START Information supplied

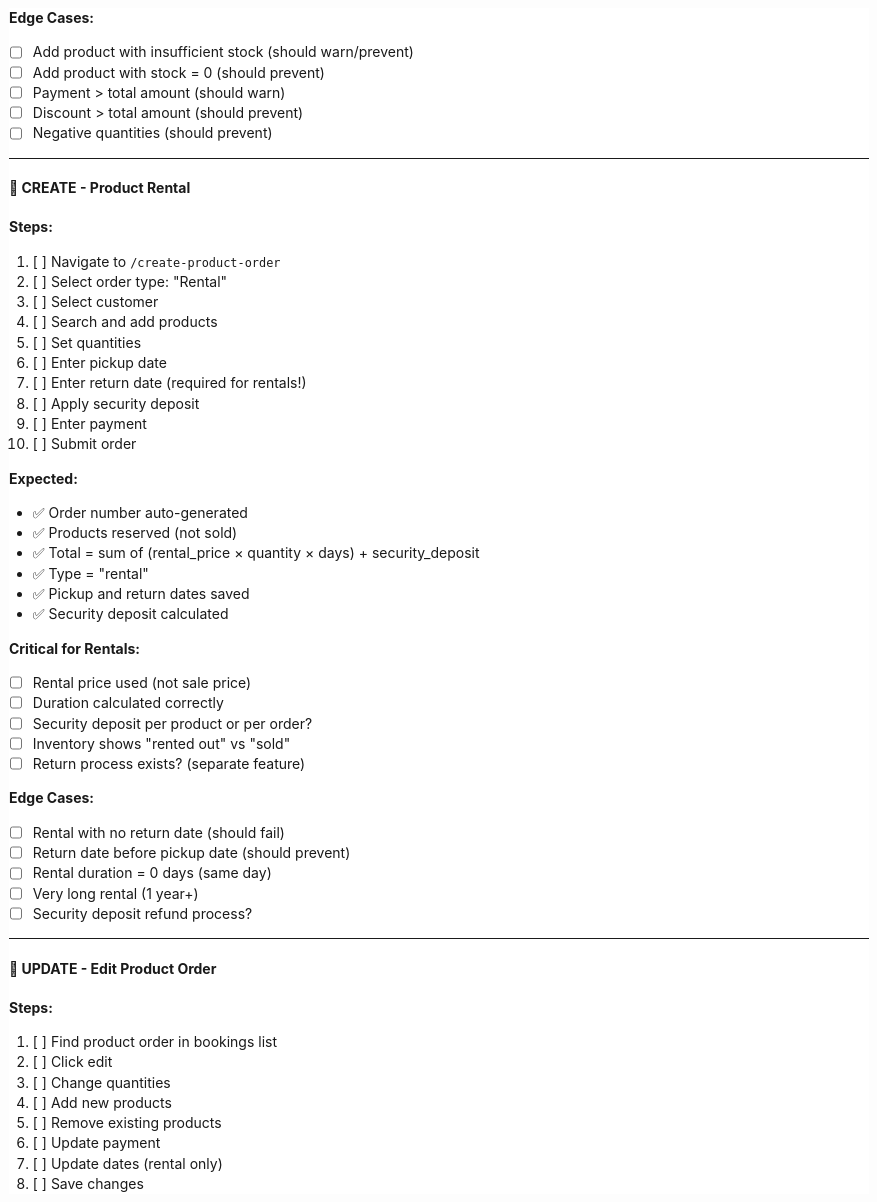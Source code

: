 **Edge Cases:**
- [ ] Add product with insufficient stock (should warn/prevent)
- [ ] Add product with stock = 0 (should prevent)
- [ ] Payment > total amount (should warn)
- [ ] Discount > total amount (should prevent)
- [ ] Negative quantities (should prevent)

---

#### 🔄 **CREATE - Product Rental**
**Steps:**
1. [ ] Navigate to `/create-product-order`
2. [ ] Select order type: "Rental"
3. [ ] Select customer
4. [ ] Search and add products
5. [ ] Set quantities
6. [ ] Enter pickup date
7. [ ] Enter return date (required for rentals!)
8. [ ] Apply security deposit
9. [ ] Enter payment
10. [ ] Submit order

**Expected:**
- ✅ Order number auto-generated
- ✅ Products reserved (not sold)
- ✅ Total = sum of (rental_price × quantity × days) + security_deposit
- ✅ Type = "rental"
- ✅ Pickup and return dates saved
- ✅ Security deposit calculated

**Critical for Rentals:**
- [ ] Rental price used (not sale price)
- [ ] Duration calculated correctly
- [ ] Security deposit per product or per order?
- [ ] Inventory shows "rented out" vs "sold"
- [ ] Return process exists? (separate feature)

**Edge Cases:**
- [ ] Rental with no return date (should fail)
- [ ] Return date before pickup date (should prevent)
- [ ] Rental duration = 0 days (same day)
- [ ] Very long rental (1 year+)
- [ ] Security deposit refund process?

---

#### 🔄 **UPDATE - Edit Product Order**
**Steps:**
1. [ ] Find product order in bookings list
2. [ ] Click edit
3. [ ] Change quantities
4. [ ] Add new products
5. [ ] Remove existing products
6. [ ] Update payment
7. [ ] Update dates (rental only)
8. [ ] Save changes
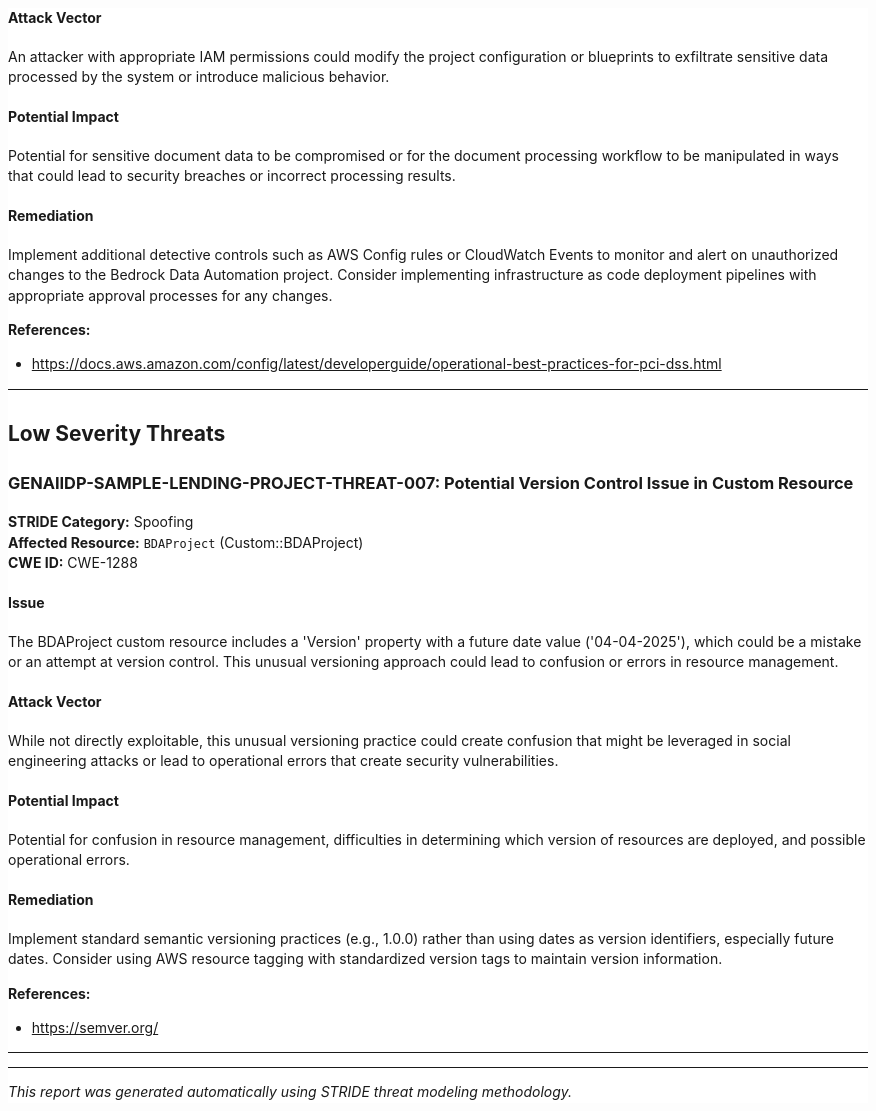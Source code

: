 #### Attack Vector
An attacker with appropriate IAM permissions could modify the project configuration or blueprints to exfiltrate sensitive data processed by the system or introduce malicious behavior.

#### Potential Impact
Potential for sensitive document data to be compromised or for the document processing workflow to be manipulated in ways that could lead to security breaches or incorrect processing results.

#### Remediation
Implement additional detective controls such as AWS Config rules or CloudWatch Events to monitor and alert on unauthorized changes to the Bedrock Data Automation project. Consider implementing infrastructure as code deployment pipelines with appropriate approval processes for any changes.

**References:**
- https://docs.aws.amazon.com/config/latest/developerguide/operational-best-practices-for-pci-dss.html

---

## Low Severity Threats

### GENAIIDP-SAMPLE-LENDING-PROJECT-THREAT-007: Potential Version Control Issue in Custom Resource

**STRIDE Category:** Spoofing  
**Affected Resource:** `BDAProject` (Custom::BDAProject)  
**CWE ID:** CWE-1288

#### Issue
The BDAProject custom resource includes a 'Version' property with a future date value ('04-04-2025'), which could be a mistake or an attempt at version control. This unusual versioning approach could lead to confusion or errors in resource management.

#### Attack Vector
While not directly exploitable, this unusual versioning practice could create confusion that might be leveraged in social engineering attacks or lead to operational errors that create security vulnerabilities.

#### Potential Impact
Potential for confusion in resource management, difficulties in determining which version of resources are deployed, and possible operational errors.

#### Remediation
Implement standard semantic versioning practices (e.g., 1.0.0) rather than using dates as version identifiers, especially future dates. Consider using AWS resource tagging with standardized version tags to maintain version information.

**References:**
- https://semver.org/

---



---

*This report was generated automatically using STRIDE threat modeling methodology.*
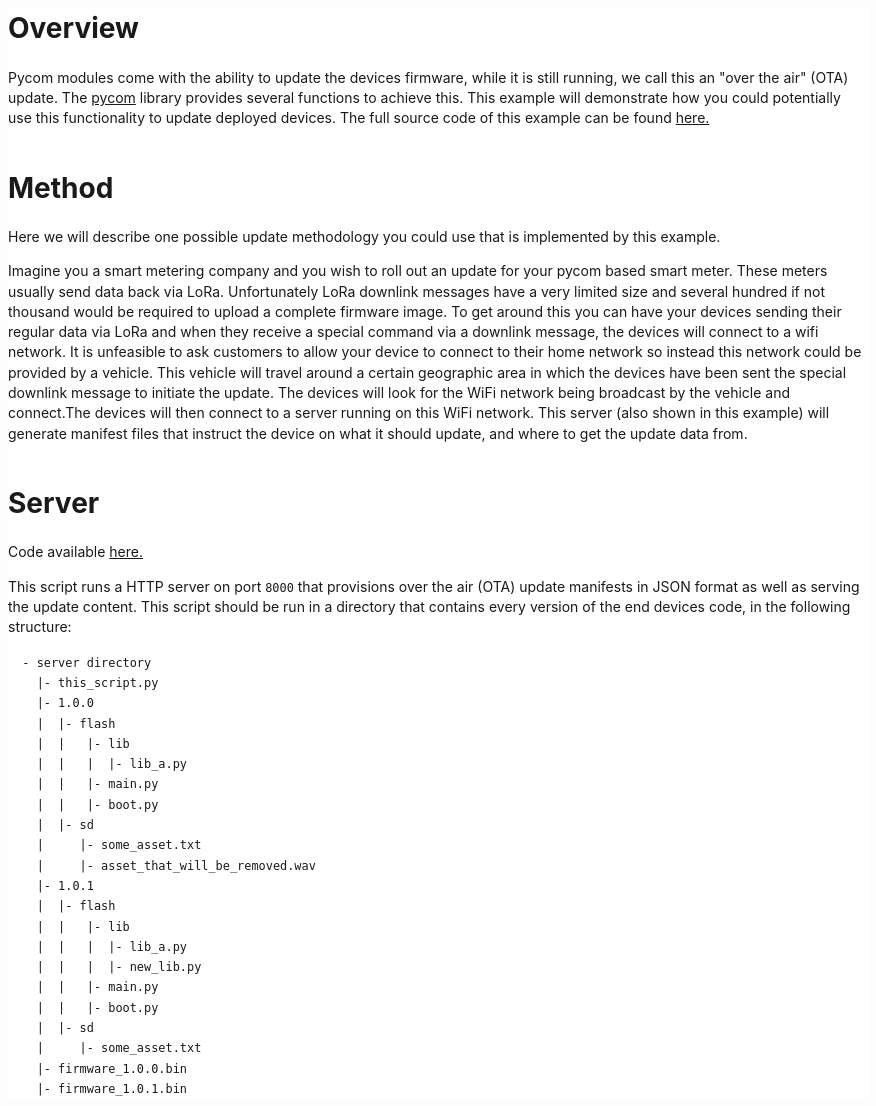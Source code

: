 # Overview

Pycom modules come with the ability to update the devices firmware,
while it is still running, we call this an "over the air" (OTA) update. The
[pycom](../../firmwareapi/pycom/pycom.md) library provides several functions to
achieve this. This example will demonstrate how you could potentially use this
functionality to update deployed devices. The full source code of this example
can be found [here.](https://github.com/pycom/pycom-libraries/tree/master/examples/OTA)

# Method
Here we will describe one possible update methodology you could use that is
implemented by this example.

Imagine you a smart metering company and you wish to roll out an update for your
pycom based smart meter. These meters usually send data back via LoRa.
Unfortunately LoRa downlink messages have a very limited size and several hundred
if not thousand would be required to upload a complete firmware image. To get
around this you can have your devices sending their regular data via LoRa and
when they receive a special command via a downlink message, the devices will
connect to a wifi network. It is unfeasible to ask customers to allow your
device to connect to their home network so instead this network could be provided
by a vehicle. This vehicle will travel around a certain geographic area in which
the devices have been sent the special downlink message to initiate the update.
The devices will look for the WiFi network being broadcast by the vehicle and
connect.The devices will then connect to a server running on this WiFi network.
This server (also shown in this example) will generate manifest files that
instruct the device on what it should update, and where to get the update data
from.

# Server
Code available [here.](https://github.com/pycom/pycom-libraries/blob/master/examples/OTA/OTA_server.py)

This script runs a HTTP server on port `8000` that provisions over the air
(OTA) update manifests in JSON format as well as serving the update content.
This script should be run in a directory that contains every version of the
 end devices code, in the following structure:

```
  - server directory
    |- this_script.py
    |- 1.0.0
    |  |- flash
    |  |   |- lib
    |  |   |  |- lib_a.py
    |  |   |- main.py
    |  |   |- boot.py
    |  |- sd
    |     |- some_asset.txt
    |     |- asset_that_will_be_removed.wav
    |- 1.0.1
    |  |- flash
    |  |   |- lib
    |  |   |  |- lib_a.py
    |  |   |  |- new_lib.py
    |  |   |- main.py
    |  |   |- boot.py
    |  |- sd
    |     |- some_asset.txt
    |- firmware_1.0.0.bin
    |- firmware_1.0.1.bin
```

END Information supplied

Give every entry again word for word; no images belong in the copy.

Answer space:
Source code

: **Edge Cases:**
- [ ] Add product with insufficient stock (should warn/prevent)
- [ ] Add product with stock = 0 (should prevent)
- [ ] Payment > total amount (should warn)
- [ ] Discount > total amount (should prevent)
- [ ] Negative quantities (should prevent)

---

#### 🔄 **CREATE - Product Rental**
**Steps:**
1. [ ] Navigate to `/create-product-order`
2. [ ] Select order type: "Rental"
3. [ ] Select customer
4. [ ] Search and add products
5. [ ] Set quantities
6. [ ] Enter pickup date
7. [ ] Enter return date (required for rentals!)
8. [ ] Apply security deposit
9. [ ] Enter payment
10. [ ] Submit order

**Expected:**
- ✅ Order number auto-generated
- ✅ Products reserved (not sold)
- ✅ Total = sum of (rental_price × quantity × days) + security_deposit
- ✅ Type = "rental"
- ✅ Pickup and return dates saved
- ✅ Security deposit calculated

**Critical for Rentals:**
- [ ] Rental price used (not sale price)
- [ ] Duration calculated correctly
- [ ] Security deposit per product or per order?
- [ ] Inventory shows "rented out" vs "sold"
- [ ] Return process exists? (separate feature)

**Edge Cases:**
- [ ] Rental with no return date (should fail)
- [ ] Return date before pickup date (should prevent)
- [ ] Rental duration = 0 days (same day)
- [ ] Very long rental (1 year+)
- [ ] Security deposit refund process?

---

#### 🔄 **UPDATE - Edit Product Order**
**Steps:**
1. [ ] Find product order in bookings list
2. [ ] Click edit
3. [ ] Change quantities
4. [ ] Add new products
5. [ ] Remove existing products
6. [ ] Update payment
7. [ ] Update dates (rental only)
8. [ ] Save changes
Source code

: #### Attack Vector
An attacker with appropriate IAM permissions could modify the project configuration or blueprints to exfiltrate sensitive data processed by the system or introduce malicious behavior.

#### Potential Impact
Potential for sensitive document data to be compromised or for the document processing workflow to be manipulated in ways that could lead to security breaches or incorrect processing results.

#### Remediation
Implement additional detective controls such as AWS Config rules or CloudWatch Events to monitor and alert on unauthorized changes to the Bedrock Data Automation project. Consider implementing infrastructure as code deployment pipelines with appropriate approval processes for any changes.

**References:**
- https://docs.aws.amazon.com/config/latest/developerguide/operational-best-practices-for-pci-dss.html

---

## Low Severity Threats

### GENAIIDP-SAMPLE-LENDING-PROJECT-THREAT-007: Potential Version Control Issue in Custom Resource

**STRIDE Category:** Spoofing  
**Affected Resource:** `BDAProject` (Custom::BDAProject)  
**CWE ID:** CWE-1288

#### Issue
The BDAProject custom resource includes a 'Version' property with a future date value ('04-04-2025'), which could be a mistake or an attempt at version control. This unusual versioning approach could lead to confusion or errors in resource management.

#### Attack Vector
While not directly exploitable, this unusual versioning practice could create confusion that might be leveraged in social engineering attacks or lead to operational errors that create security vulnerabilities.

#### Potential Impact
Potential for confusion in resource management, difficulties in determining which version of resources are deployed, and possible operational errors.

#### Remediation
Implement standard semantic versioning practices (e.g., 1.0.0) rather than using dates as version identifiers, especially future dates. Consider using AWS resource tagging with standardized version tags to maintain version information.

**References:**
- https://semver.org/

---



---

*This report was generated automatically using STRIDE threat modeling methodology.*
Source code

: # Overview

Pycom modules come with the ability to update the devices firmware,
while it is still running, we call this an "over the air" (OTA) update. The
[pycom](../../firmwareapi/pycom/pycom.md) library provides several functions to
achieve this. This example will demonstrate how you could potentially use this
functionality to update deployed devices. The full source code of this example
can be found [here.](https://github.com/pycom/pycom-libraries/tree/master/examples/OTA)

# Method
Here we will describe one possible update methodology you could use that is
implemented by this example.

Imagine you a smart metering company and you wish to roll out an update for your
pycom based smart meter. These meters usually send data back via LoRa.
Unfortunately LoRa downlink messages have a very limited size and several hundred
if not thousand would be required to upload a complete firmware image. To get
around this you can have your devices sending their regular data via LoRa and
when they receive a special command via a downlink message, the devices will
connect to a wifi network. It is unfeasible to ask customers to allow your
device to connect to their home network so instead this network could be provided
by a vehicle. This vehicle will travel around a certain geographic area in which
the devices have been sent the special downlink message to initiate the update.
The devices will look for the WiFi network being broadcast by the vehicle and
connect.The devices will then connect to a server running on this WiFi network.
This server (also shown in this example) will generate manifest files that
instruct the device on what it should update, and where to get the update data
from.

# Server
Code available [here.](https://github.com/pycom/pycom-libraries/blob/master/examples/OTA/OTA_server.py)

This script runs a HTTP server on port `8000` that provisions over the air
(OTA) update manifests in JSON format as well as serving the update content.
This script should be run in a directory that contains every version of the
 end devices code, in the following structure:

```
  - server directory
    |- this_script.py
    |- 1.0.0
    |  |- flash
    |  |   |- lib
    |  |   |  |- lib_a.py
    |  |   |- main.py
    |  |   |- boot.py
    |  |- sd
    |     |- some_asset.txt
    |     |- asset_that_will_be_removed.wav
    |- 1.0.1
    |  |- flash
    |  |   |- lib
    |  |   |  |- lib_a.py
    |  |   |  |- new_lib.py
    |  |   |- main.py
    |  |   |- boot.py
    |  |- sd
    |     |- some_asset.txt
    |- firmware_1.0.0.bin
    |- firmware_1.0.1.bin
```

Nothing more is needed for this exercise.